Metapone
The metapone package conducts pathway tests for untargeted metabolomics data. It has three main characteristics: (1) expanded database combining SMPDB and Mummichog databases, with manual cleaning to remove redundancies; (2) A new weighted testing scheme to address the issue of metabolite-feature matching uncertainties; (3) Can consider positive mode and negative mode data in a single analysis. The two databases are at:
https://smpdb.ca/
https://shuzhao-li.github.io/mummichog.org/software.html
Metapone can be install by calling:
```{install}
devtools::install_github("tianwei-yu/metapone").
```
To use the package, you need to have testing results on untargetted metabolomics data ready. The test result should contain at least three clumns - m/z, retention time, and feature p-value.
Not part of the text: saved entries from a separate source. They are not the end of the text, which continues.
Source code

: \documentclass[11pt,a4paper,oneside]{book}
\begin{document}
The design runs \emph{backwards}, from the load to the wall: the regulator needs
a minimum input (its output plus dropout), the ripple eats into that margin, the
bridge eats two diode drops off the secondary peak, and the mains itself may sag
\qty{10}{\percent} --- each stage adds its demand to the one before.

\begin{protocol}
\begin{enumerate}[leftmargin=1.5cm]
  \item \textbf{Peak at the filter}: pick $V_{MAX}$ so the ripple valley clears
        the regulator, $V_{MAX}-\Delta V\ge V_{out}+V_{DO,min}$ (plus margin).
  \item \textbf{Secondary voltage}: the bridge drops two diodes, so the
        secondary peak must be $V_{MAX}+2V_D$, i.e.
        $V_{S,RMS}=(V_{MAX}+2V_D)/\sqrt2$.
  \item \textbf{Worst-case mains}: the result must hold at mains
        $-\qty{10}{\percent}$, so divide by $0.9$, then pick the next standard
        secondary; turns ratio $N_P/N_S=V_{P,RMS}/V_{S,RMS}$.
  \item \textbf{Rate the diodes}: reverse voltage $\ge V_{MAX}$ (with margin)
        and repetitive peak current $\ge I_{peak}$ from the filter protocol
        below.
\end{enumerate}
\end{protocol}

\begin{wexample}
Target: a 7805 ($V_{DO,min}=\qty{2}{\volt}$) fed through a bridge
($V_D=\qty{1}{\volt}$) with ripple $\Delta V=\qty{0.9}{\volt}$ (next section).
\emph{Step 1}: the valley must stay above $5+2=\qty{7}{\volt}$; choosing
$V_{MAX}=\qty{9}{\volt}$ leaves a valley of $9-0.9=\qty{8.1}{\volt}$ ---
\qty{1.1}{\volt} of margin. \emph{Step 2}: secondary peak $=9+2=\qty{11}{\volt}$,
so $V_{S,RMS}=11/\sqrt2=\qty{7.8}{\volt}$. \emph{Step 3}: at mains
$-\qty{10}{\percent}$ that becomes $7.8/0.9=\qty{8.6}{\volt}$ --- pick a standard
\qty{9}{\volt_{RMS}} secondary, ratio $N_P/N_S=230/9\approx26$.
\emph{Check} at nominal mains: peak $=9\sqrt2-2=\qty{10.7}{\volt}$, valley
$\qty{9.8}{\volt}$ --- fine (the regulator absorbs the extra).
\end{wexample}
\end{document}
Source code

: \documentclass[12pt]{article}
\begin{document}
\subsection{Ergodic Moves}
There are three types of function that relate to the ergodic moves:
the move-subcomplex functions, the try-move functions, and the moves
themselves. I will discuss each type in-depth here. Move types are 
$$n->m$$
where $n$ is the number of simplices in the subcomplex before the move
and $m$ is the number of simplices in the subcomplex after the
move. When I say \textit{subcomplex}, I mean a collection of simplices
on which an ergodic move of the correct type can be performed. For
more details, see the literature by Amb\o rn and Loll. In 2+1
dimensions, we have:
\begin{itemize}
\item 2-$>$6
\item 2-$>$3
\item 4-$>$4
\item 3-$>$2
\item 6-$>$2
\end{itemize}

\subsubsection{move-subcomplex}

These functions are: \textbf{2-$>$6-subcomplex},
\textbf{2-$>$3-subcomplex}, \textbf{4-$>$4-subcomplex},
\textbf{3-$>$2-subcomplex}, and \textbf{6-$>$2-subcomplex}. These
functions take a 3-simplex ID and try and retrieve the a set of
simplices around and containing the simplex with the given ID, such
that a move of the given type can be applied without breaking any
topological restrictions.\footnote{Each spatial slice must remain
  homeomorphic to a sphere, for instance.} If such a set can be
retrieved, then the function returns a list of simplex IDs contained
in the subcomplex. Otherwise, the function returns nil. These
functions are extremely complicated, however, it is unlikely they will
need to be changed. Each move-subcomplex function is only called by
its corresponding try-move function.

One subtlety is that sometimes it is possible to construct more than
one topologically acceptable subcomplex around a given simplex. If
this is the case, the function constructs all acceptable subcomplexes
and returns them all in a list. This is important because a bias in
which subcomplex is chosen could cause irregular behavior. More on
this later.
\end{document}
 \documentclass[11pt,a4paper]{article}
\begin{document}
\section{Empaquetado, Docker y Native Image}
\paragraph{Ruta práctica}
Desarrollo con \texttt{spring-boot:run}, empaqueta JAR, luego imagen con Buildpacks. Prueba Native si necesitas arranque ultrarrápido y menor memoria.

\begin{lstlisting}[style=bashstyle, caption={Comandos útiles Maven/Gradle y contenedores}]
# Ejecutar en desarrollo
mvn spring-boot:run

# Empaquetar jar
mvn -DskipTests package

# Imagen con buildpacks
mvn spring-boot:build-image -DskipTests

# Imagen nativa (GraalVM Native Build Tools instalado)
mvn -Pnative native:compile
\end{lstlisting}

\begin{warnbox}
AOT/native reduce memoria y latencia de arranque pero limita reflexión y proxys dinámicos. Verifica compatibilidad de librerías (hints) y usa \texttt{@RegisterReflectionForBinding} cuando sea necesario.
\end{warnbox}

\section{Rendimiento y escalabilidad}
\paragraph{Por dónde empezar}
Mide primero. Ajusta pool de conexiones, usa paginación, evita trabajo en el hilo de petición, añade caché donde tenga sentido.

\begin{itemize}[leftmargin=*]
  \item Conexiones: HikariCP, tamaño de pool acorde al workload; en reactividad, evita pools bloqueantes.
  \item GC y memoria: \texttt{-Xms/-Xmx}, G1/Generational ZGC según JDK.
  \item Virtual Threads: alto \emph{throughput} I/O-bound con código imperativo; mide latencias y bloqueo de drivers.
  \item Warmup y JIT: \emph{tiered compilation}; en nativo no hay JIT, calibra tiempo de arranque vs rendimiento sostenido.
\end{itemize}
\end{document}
An example input data can be seen here:
```{r}
> library(metapone)
> data(pos)
> head(pos)
m.z retention.time p.value statistic
1 85.04027 55.66454 0.22109229 -1.231240
2 85.07662 56.93586 0.52181695 -0.642790
3 85.57425 125.97117 0.13483680 -1.507372
4 86.06064 194.81306 0.26069118 1.131101
5 86.08001 54.74512 0.17206535 1.375352
6 86.09704 177.73650 0.07541608 1.796427
```
The package can use data from a single ion mode. But it can also handle the situation where data are collected on the same samples using both modes. If both positive mode and negative mode data are present, each is input into the algorithm as a separate matrix.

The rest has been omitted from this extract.